The motor home couldn't compete with the Camaro, and Jim was soon riding its bumper. It was an old thirty-foot Roadking that had seen a lot of miles. Its white aluminum siding was caked with dirt, dented, and rust-spotted. The windows were covered with yellow curtains that had no doubt once been white. It looked like nothing more than the home of a couple of travel-loving retirees living on dwindling Social Security assets, unable to maintain it with the pride they had when it had been new.

Except for the motorcycle. A Harley was chained to a wrought-iron rack to the left of the roof-service ladder on the back of the motor home. It wasn't the biggest bike made, but it was powerful — and not something that a pair of retirees typically tooled around on.
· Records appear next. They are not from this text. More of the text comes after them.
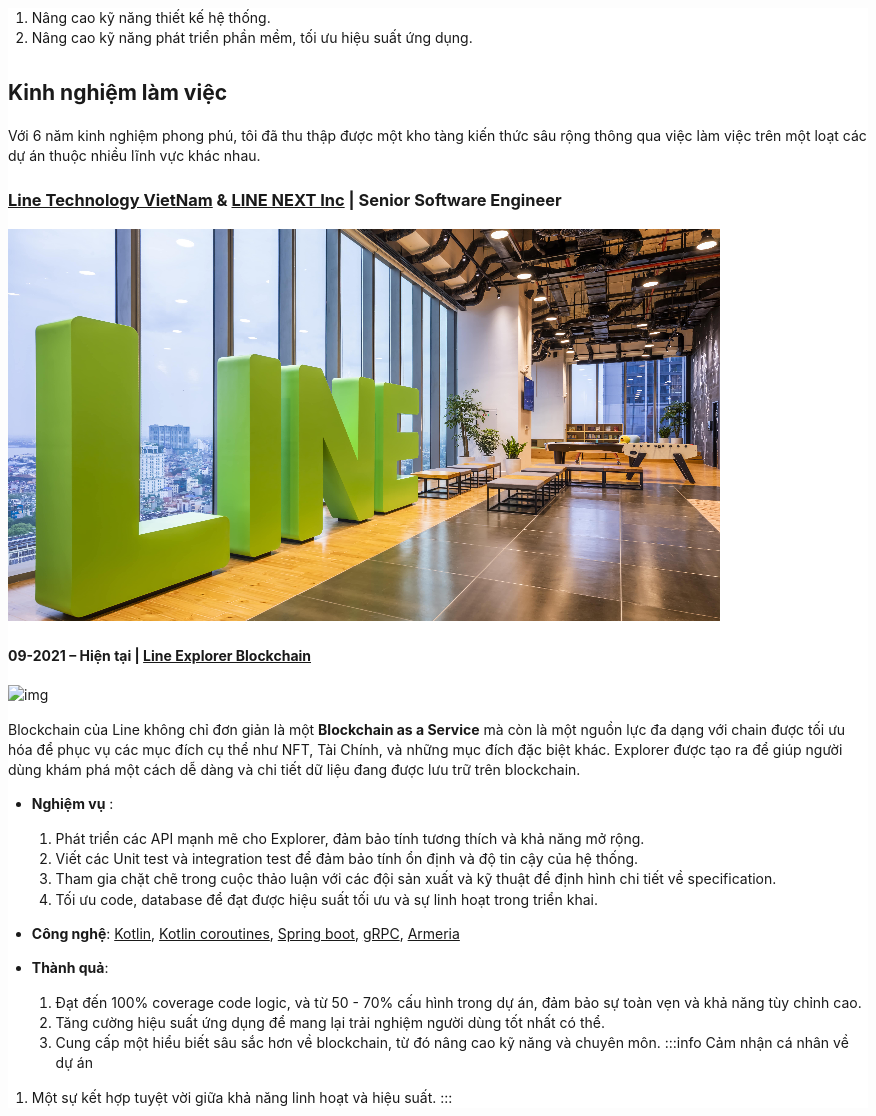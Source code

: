 1. Nâng cao kỹ năng thiết kế hệ thống.
2. Nâng cao kỹ năng phát triển phần mềm, tối ưu hiệu suất ứng dụng.

## Kinh nghiệm làm việc
Với 6 năm kinh nghiệm phong phú, tôi đã thu thập được một kho tàng kiến thức sâu rộng thông qua việc làm việc trên một loạt các dự án thuộc nhiều lĩnh vực khác nhau.
### [Line Technology VietNam](https://vietnamdevcenter.linecorp.com/en) & [LINE NEXT Inc](https://www.linkedin.com/company/line-us-corporation/mycompany/) | Senior Software Engineer
![img](images/thanhlv/line-center-vn.png)

#### **09-2021 – Hiện tại** | **[Line Explorer Blockchain](https://explorer.blockchain.line.me/finschia)**
![img](images/thanhlv/line-blockchain.ico)

Blockchain của Line không chỉ đơn giản là một **Blockchain as a Service** mà còn là một nguồn lực đa dạng với chain được tối ưu hóa để phục vụ các mục đích cụ thể như NFT, Tài Chính, và những mục đích đặc biệt khác. Explorer được tạo ra để giúp người dùng khám phá một cách dễ dàng và chi tiết dữ liệu đang được lưu trữ trên blockchain.
- **Nghiệm vụ** :
  1. Phát triển các API mạnh mẽ cho Explorer, đảm bảo tính tương thích và khả năng mở rộng.
  2. Viết các Unit test và integration test để đảm bảo tính ổn định và độ tin cậy của hệ thống.
  3. Tham gia chặt chẽ trong cuộc thảo luận với các đội sản xuất và kỹ thuật để định hình chi tiết về specification.
  4. Tối ưu code, database để đạt được hiệu suất tối ưu và sự linh hoạt trong triển khai.

- **Công nghệ**: [Kotlin](https://kotlinlang.org/), [Kotlin coroutines](https://kotlinlang.org/docs/coroutines-overview.html), [Spring boot](https://spring.io/projects/spring-boot), [gRPC](https://grpc.io/), [Armeria](https://armeria.dev/)
- **Thành quả**:
  1. Đạt đến 100% coverage code logic, và từ 50 - 70% cấu hình trong dự án, đảm bảo sự toàn vẹn và khả năng tùy chỉnh cao.
  2. Tăng cường hiệu suất ứng dụng để mang lại trải nghiệm người dùng tốt nhất có thể.
  3. Cung cấp một hiểu biết sâu sắc hơn về blockchain, từ đó nâng cao kỹ năng và chuyên môn.
:::info Cảm nhận cá nhân về dự án
1. Một sự kết hợp tuyệt vời giữa khả năng linh hoạt và hiệu suất.
:::
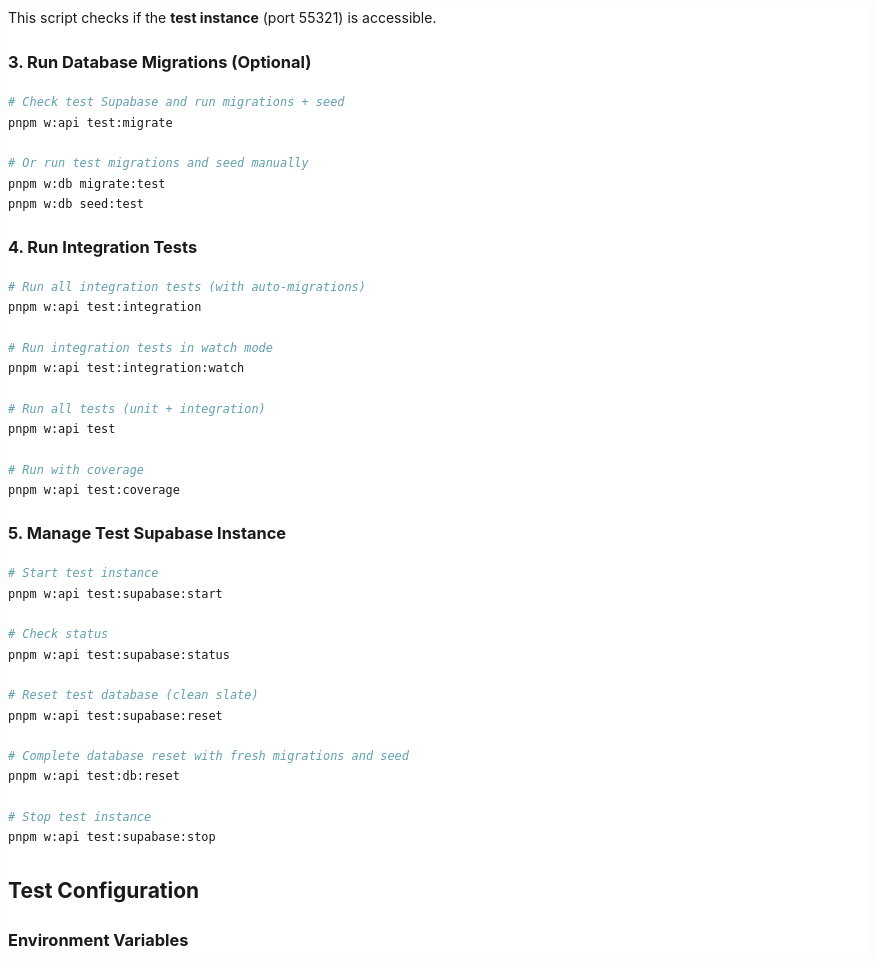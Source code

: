 This script checks if the **test instance** (port 55321) is accessible.

### 3. Run Database Migrations (Optional)

```bash
# Check test Supabase and run migrations + seed
pnpm w:api test:migrate

# Or run test migrations and seed manually
pnpm w:db migrate:test
pnpm w:db seed:test
```

### 4. Run Integration Tests

```bash
# Run all integration tests (with auto-migrations)
pnpm w:api test:integration

# Run integration tests in watch mode
pnpm w:api test:integration:watch

# Run all tests (unit + integration)
pnpm w:api test

# Run with coverage
pnpm w:api test:coverage
```

### 5. Manage Test Supabase Instance

```bash
# Start test instance
pnpm w:api test:supabase:start

# Check status
pnpm w:api test:supabase:status

# Reset test database (clean slate)
pnpm w:api test:supabase:reset

# Complete database reset with fresh migrations and seed
pnpm w:api test:db:reset

# Stop test instance
pnpm w:api test:supabase:stop
```

## Test Configuration

### Environment Variables
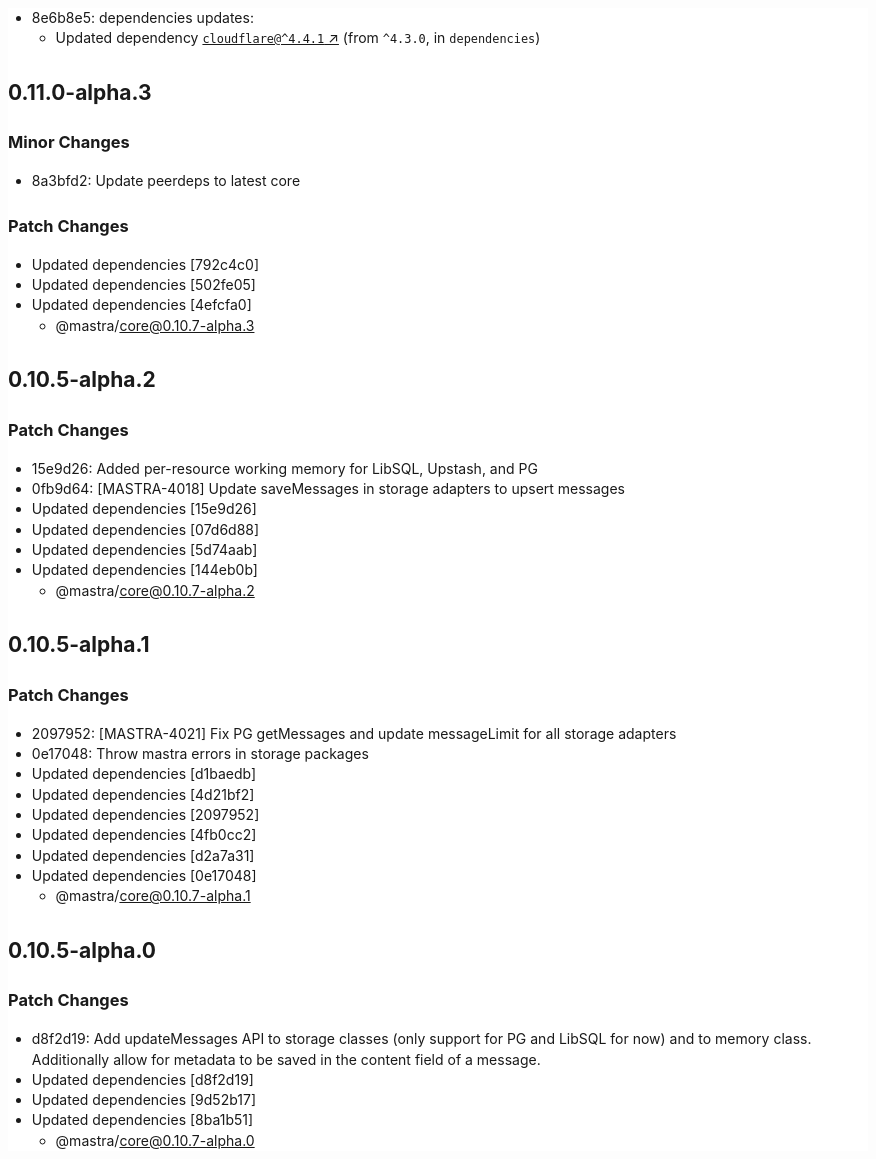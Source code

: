 - 8e6b8e5: dependencies updates:
  - Updated dependency [`cloudflare@^4.4.1` ↗︎](https://www.npmjs.com/package/cloudflare/v/4.4.1) (from `^4.3.0`, in `dependencies`)

## 0.11.0-alpha.3

### Minor Changes

- 8a3bfd2: Update peerdeps to latest core

### Patch Changes

- Updated dependencies [792c4c0]
- Updated dependencies [502fe05]
- Updated dependencies [4efcfa0]
  - @mastra/core@0.10.7-alpha.3

## 0.10.5-alpha.2

### Patch Changes

- 15e9d26: Added per-resource working memory for LibSQL, Upstash, and PG
- 0fb9d64: [MASTRA-4018] Update saveMessages in storage adapters to upsert messages
- Updated dependencies [15e9d26]
- Updated dependencies [07d6d88]
- Updated dependencies [5d74aab]
- Updated dependencies [144eb0b]
  - @mastra/core@0.10.7-alpha.2

## 0.10.5-alpha.1

### Patch Changes

- 2097952: [MASTRA-4021] Fix PG getMessages and update messageLimit for all storage adapters
- 0e17048: Throw mastra errors in storage packages
- Updated dependencies [d1baedb]
- Updated dependencies [4d21bf2]
- Updated dependencies [2097952]
- Updated dependencies [4fb0cc2]
- Updated dependencies [d2a7a31]
- Updated dependencies [0e17048]
  - @mastra/core@0.10.7-alpha.1

## 0.10.5-alpha.0

### Patch Changes

- d8f2d19: Add updateMessages API to storage classes (only support for PG and LibSQL for now) and to memory class. Additionally allow for metadata to be saved in the content field of a message.
- Updated dependencies [d8f2d19]
- Updated dependencies [9d52b17]
- Updated dependencies [8ba1b51]
  - @mastra/core@0.10.7-alpha.0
In spite of the cycle, nothing about the Roadking was suspicious. Yet in its wake Jim Ironheart was overcome by a sense of evil so strong that it might as well have been a black tide washing over him with all the power of the sea behind it. He gagged as if he could smell the corruption of those to whom the motor home belonged.

At first he hesitated, afraid that any action he took might jeopardize the woman and child who were evidently being held captive. But the riskiest thing he could do was delay. The longer the mother and daughter were in the hands of the people in the Roadking, the less chance they had of coming out of it alive.

He swung into the passing lane. He intended to get a couple of miles ahead of them and block the road with his car.

In the Roadking's rearview mirror, the driver must have seen Jim stop at the station wagon and get out to inspect it. Now he let the Camaro pull almost even before swinging the motor home sharply left, bashing it against the side of the car.

Metal shrieked against metal, and the car shuddered.

The steering wheel spun in Jim's hands. He fought for control and kept it.

The Roadking pulled away, then swerved back and bashed him again, driving him off the blacktop and onto the unpaved shoulder. For a few hundred yards they rattled forward at high speed in those positions: the Roadking in the wrong lane, risking a head-on collision with any oncoming traffic that might be masked by the curtains of heat and sun glare; the Camaro casting up huge clouds of dust behind it, speeding precariously along the brink of the two-foot drop-off that separated the raised roadbed from the desert floor beyond.